**YOUR TASK**
Starting at the line with "https://zenn.dev/kazuwombat/articles/9357f6b1ccca8c<br>", repeat every line exactly until the records end, including the last one.

BEGIN INFORMATION GIVEN

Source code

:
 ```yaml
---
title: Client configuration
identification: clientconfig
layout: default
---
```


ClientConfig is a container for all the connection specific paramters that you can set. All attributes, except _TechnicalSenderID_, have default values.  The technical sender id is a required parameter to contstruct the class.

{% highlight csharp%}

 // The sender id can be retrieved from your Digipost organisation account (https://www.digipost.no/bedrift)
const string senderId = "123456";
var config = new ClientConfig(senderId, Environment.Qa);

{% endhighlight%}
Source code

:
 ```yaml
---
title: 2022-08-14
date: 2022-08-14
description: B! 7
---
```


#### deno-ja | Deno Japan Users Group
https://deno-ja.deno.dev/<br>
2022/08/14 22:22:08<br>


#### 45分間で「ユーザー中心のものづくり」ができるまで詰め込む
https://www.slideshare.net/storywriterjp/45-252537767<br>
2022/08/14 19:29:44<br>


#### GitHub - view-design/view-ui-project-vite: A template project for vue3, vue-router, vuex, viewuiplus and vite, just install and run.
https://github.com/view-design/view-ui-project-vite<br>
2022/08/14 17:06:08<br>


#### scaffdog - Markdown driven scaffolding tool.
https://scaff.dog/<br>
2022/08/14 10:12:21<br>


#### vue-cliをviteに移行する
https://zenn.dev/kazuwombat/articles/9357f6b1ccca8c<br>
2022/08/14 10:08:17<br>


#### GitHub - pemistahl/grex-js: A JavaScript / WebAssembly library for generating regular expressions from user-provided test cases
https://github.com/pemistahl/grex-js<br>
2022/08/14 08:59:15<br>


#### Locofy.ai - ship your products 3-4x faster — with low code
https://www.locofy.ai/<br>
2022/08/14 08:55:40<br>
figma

END INFORMATION GIVEN

**OUTPUT FOR THIS EXERCISE**
https://zenn.dev/kazuwombat/articles/9357f6b1ccca8c<br>
2022/08/14 10:08:17<br>


#### GitHub - pemistahl/grex-js: A JavaScript / WebAssembly library for generating regular expressions from user-provided test cases
https://github.com/pemistahl/grex-js<br>
2022/08/14 08:59:15<br>


#### Locofy.ai - ship your products 3-4x faster — with low code
https://www.locofy.ai/<br>
2022/08/14 08:55:40<br>
figma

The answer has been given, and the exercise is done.